Top of Data supplied
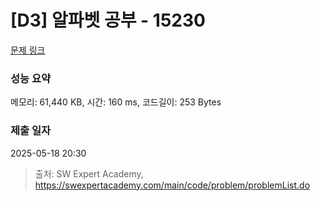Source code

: # [D3] 알파벳 공부 - 15230 

[문제 링크](https://swexpertacademy.com/main/code/problem/problemDetail.do?contestProbId=AYLnMQT6vPADFATf) 

### 성능 요약

메모리: 61,440 KB, 시간: 160 ms, 코드길이: 253 Bytes

### 제출 일자

2025-05-18 20:30



> 출처: SW Expert Academy, https://swexpertacademy.com/main/code/problem/problemList.do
Bottom of Data supplied
Exercise objective.
The copy should match the records above exactly, except that pictures are dropped.

Answer box.
Source code

: # [D3] 알파벳 공부 - 15230 

[문제 링크](https://swexpertacademy.com/main/code/problem/problemDetail.do?contestProbId=AYLnMQT6vPADFATf) 

### 성능 요약

메모리: 61,440 KB, 시간: 160 ms, 코드길이: 253 Bytes

### 제출 일자

2025-05-18 20:30



> 출처: SW Expert Academy, https://swexpertacademy.com/main/code/problem/problemList.do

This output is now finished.